### WHAT IS NEEDED
Whatever pictures appear, omit them, and repeat the data below exactly.

-*-*-

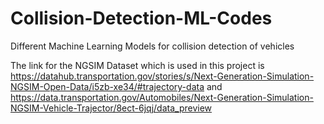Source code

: # Collision-Detection-ML-Codes
Different Machine Learning Models for collision detection of vehicles

The link for the NGSIM Dataset which is used in this project is
https://datahub.transportation.gov/stories/s/Next-Generation-Simulation-NGSIM-Open-Data/i5zb-xe34/#trajectory-data
and
https://data.transportation.gov/Automobiles/Next-Generation-Simulation-NGSIM-Vehicle-Trajector/8ect-6jqj/data_preview
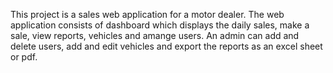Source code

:This project is a sales web application for a motor dealer. The web application consists of dashboard which displays the daily sales, make a sale, view reports, vehicles and amange users. 
An admin can add and delete users, add and edit vehicles and export the reports as an excel sheet or pdf. 
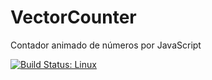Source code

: # VectorCounter
Contador animado de números por JavaScript

<a href="https://travis-ci.org/jmperro/VectorCounter"><img alt="Build Status: Linux" src="https://travis-ci.org/jmperro/VectorCounter.svg?branch=master"></a>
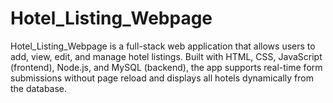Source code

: # Hotel_Listing_Webpage
Hotel_Listing_Webpage is a full-stack web application that allows users to add, view, edit, and manage hotel listings. Built with HTML, CSS, JavaScript (frontend), Node.js, and MySQL (backend), the app supports real-time form submissions without page reload and displays all hotels dynamically from the database.
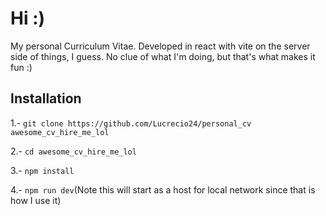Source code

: # Hi :)

My personal Curriculum Vitae. Developed in react with vite on the server side of things, I guess. No clue of what I'm doing, but that's what makes it fun :)

## Installation

1.- `git clone https://github.com/Lucrecio24/personal_cv awesome_cv_hire_me_lol`

2.- `cd awesome_cv_hire_me_lol`

3.- `npm install`

4.- `npm run dev`(Note this will start as a host for local network since that is how I use it)
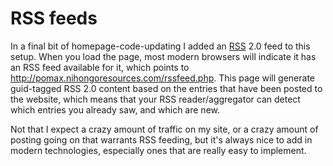 # RSS feeds

In a final bit of homepage-code-updating I added an <a href="http://en.wikipedia.org/wiki/RSS_(file_format)" target="_blank">RSS</a> 2.0 feed to this setup. When you load the page, most modern browsers will indicate it has an RSS feed available for it, which points to <a href="http://pomax.nihongoresources.com/rssfeed.php" target="_blank">http://pomax.nihongoresources.com/rssfeed.php</a>. This page will generate guid-tagged RSS 2.0 content based on the entries that have been posted to the website, which means that your RSS reader/aggregator can detect which entries you already saw, and which are new.

Not that I expect a crazy amount of traffic on my site, or a crazy amount of posting going on that warrants RSS feeding, but it's always nice to add in modern technologies, especially ones that are really easy to implement.
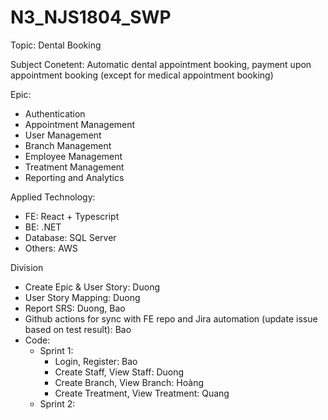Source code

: ﻿# N3_NJS1804_SWP

Topic: Dental Booking

Subject Conetent: Automatic dental appointment booking, payment upon appointment booking (except for medical appointment booking)

Epic:
- Authentication
- Appointment Management
- User Management
- Branch Management
- Employee Management
- Treatment Management
- Reporting and Analytics

Applied Technology:
- FE: React + Typescript
- BE: .NET
- Database: SQL Server
- Others: AWS

Division
- Create Epic & User Story: Duong
- User Story Mapping: Duong
- Report SRS: Duong, Bao
- Github actions for sync with FE repo and Jira automation (update issue based on test result): Bao
- Code:
  * Sprint 1: 
    + Login, Register: Bao
    + Create Staff, View Staff: Duong
    + Create Branch, View Branch: Hoàng
    + Create Treatment, View Treatment: Quang
  * Sprint 2:
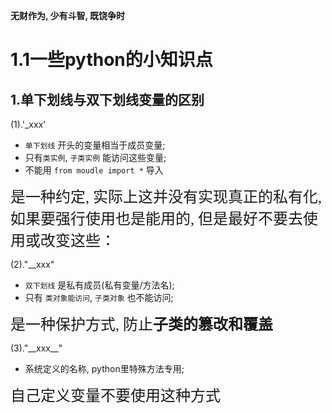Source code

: **无财作为, 少有斗智, 既饶争时**

1.1一些python的小知识点
=========================

## 1.单下划线与双下划线变量的区别

(1).'_xxx'

- `单下划线` 开头的变量相当于成员变量;
- 只有`类实例`, `子类实例` 能访问这些变量;
- 不能用 `from moudle import *` 导入


<font face="KaiTi" size=5>是一种约定, 实际上这并没有实现真正的私有化, 如果要强行使用也是能用的, 但是最好不要去使用或改变这些：</font>

(2)."__xxx"
 
- `双下划线` 是私有成员(私有变量/方法名);
- 只有 `类对象能访问`, `子类对象` 也不能访问;


<font face="KaiTi" size=5>是一种保护方式, 防止**子类的篡改和覆盖**</font>

(3)."\_\_xxx__"

- 系统定义的名称, python里特殊方法专用;


<font face="KaiTi" size=5>自己定义变量不要使用这种方式</font>


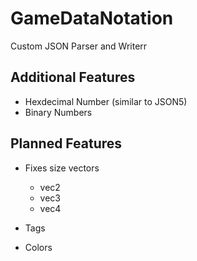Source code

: # GameDataNotation
Custom JSON Parser and Writerr

## Additional Features
* Hexdecimal Number (similar to JSON5)
* Binary Numbers

## Planned Features
* Fixes size vectors
  * vec2
  * vec3
  * vec4

* Tags
* Colors
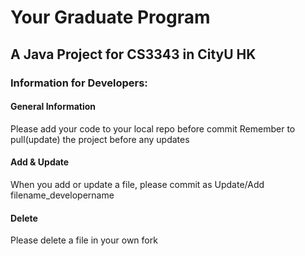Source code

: # Your Graduate Program
## A Java Project for CS3343 in CityU HK
### Information for Developers:
#### General Information
Please add your code to your local repo before commit
Remember to pull(update) the project before any updates
#### Add & Update
When you add or update a file, please commit as
Update/Add filename_developername

#### Delete
Please delete a file in your own fork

-*-*-

### SOLUTION BELOW
Source code

: # Collision-Detection-ML-Codes
Different Machine Learning Models for collision detection of vehicles

The link for the NGSIM Dataset which is used in this project is
https://datahub.transportation.gov/stories/s/Next-Generation-Simulation-NGSIM-Open-Data/i5zb-xe34/#trajectory-data
and
https://data.transportation.gov/Automobiles/Next-Generation-Simulation-NGSIM-Vehicle-Trajector/8ect-6jqj/data_preview
Source code

:This project is a sales web application for a motor dealer. The web application consists of dashboard which displays the daily sales, make a sale, view reports, vehicles and amange users. 
An admin can add and delete users, add and edit vehicles and export the reports as an excel sheet or pdf. 
Source code

: # VectorCounter
Contador animado de números por JavaScript

<a href="https://travis-ci.org/jmperro/VectorCounter"><img alt="Build Status: Linux" src="https://travis-ci.org/jmperro/VectorCounter.svg?branch=master"></a>
Source code

: # Hotel_Listing_Webpage
Hotel_Listing_Webpage is a full-stack web application that allows users to add, view, edit, and manage hotel listings. Built with HTML, CSS, JavaScript (frontend), Node.js, and MySQL (backend), the app supports real-time form submissions without page reload and displays all hotels dynamically from the database.
Source code

: # Hi :)

My personal Curriculum Vitae. Developed in react with vite on the server side of things, I guess. No clue of what I'm doing, but that's what makes it fun :)

## Installation

1.- `git clone https://github.com/Lucrecio24/personal_cv awesome_cv_hire_me_lol`

2.- `cd awesome_cv_hire_me_lol`

3.- `npm install`

4.- `npm run dev`(Note this will start as a host for local network since that is how I use it)
 # RSS feeds

In a final bit of homepage-code-updating I added an <a href="http://en.wikipedia.org/wiki/RSS_(file_format)" target="_blank">RSS</a> 2.0 feed to this setup. When you load the page, most modern browsers will indicate it has an RSS feed available for it, which points to <a href="http://pomax.nihongoresources.com/rssfeed.php" target="_blank">http://pomax.nihongoresources.com/rssfeed.php</a>. This page will generate guid-tagged RSS 2.0 content based on the entries that have been posted to the website, which means that your RSS reader/aggregator can detect which entries you already saw, and which are new.

Not that I expect a crazy amount of traffic on my site, or a crazy amount of posting going on that warrants RSS feeding, but it's always nice to add in modern technologies, especially ones that are really easy to implement.
Source code

: ﻿# N3_NJS1804_SWP

Topic: Dental Booking

Subject Conetent: Automatic dental appointment booking, payment upon appointment booking (except for medical appointment booking)

Epic:
- Authentication
- Appointment Management
- User Management
- Branch Management
- Employee Management
- Treatment Management
- Reporting and Analytics

Applied Technology:
- FE: React + Typescript
- BE: .NET
- Database: SQL Server
- Others: AWS

Division
- Create Epic & User Story: Duong
- User Story Mapping: Duong
- Report SRS: Duong, Bao
- Github actions for sync with FE repo and Jira automation (update issue based on test result): Bao
- Code:
  * Sprint 1: 
    + Login, Register: Bao
    + Create Staff, View Staff: Duong
    + Create Branch, View Branch: Hoàng
    + Create Treatment, View Treatment: Quang
  * Sprint 2:
Source code

: **无财作为, 少有斗智, 既饶争时**

1.1一些python的小知识点
=========================

## 1.单下划线与双下划线变量的区别

(1).'_xxx'

- `单下划线` 开头的变量相当于成员变量;
- 只有`类实例`, `子类实例` 能访问这些变量;
- 不能用 `from moudle import *` 导入


<font face="KaiTi" size=5>是一种约定, 实际上这并没有实现真正的私有化, 如果要强行使用也是能用的, 但是最好不要去使用或改变这些：</font>

(2)."__xxx"
 
- `双下划线` 是私有成员(私有变量/方法名);
- 只有 `类对象能访问`, `子类对象` 也不能访问;


<font face="KaiTi" size=5>是一种保护方式, 防止**子类的篡改和覆盖**</font>

(3)."\_\_xxx__"

- 系统定义的名称, python里特殊方法专用;


<font face="KaiTi" size=5>自己定义变量不要使用这种方式</font>


Source code

: # GameDataNotation
Custom JSON Parser and Writerr

## Additional Features
* Hexdecimal Number (similar to JSON5)
* Binary Numbers

## Planned Features
* Fixes size vectors
  * vec2
  * vec3
  * vec4

* Tags
* Colors
Source code

: # Your Graduate Program
## A Java Project for CS3343 in CityU HK
### Information for Developers:
#### General Information
Please add your code to your local repo before commit
Remember to pull(update) the project before any updates
#### Add & Update
When you add or update a file, please commit as
Update/Add filename_developername

#### Delete
Please delete a file in your own fork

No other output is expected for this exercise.